WHAT THE EXERCISE ASKS: Copy out the data below. Keep every word as it is.

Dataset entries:
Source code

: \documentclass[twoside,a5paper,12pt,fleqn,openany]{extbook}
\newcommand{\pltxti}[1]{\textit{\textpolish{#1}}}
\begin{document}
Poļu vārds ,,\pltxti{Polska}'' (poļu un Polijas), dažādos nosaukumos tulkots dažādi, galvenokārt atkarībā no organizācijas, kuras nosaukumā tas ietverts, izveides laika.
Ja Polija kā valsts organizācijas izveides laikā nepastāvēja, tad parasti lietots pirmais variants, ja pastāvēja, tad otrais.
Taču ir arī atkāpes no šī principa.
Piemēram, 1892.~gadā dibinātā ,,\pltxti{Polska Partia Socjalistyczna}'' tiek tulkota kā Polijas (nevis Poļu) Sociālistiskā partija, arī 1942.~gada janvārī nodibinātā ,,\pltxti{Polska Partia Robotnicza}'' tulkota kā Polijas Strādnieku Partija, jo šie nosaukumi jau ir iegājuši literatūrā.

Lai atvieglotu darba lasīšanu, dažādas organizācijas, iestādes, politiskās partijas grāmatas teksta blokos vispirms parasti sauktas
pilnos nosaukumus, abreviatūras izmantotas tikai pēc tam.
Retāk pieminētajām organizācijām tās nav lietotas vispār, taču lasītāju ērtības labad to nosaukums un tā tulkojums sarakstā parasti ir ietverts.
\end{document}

SOLUTION:
Source code

: \documentclass[twoside,a5paper,12pt,fleqn,openany]{extbook}
\newcommand{\pltxti}[1]{\textit{\textpolish{#1}}}
\begin{document}
Poļu vārds ,,\pltxti{Polska}'' (poļu un Polijas), dažādos nosaukumos tulkots dažādi, galvenokārt atkarībā no organizācijas, kuras nosaukumā tas ietverts, izveides laika.
Ja Polija kā valsts organizācijas izveides laikā nepastāvēja, tad parasti lietots pirmais variants, ja pastāvēja, tad otrais.
Taču ir arī atkāpes no šī principa.
Piemēram, 1892.~gadā dibinātā ,,\pltxti{Polska Partia Socjalistyczna}'' tiek tulkota kā Polijas (nevis Poļu) Sociālistiskā partija, arī 1942.~gada janvārī nodibinātā ,,\pltxti{Polska Partia Robotnicza}'' tulkota kā Polijas Strādnieku Partija, jo šie nosaukumi jau ir iegājuši literatūrā.

Lai atvieglotu darba lasīšanu, dažādas organizācijas, iestādes, politiskās partijas grāmatas teksta blokos vispirms parasti sauktas
pilnos nosaukumus, abreviatūras izmantotas tikai pēc tam.
Retāk pieminētajām organizācijām tās nav lietotas vispār, taču lasītāju ērtības labad to nosaukums un tā tulkojums sarakstā parasti ir ietverts.
\end{document}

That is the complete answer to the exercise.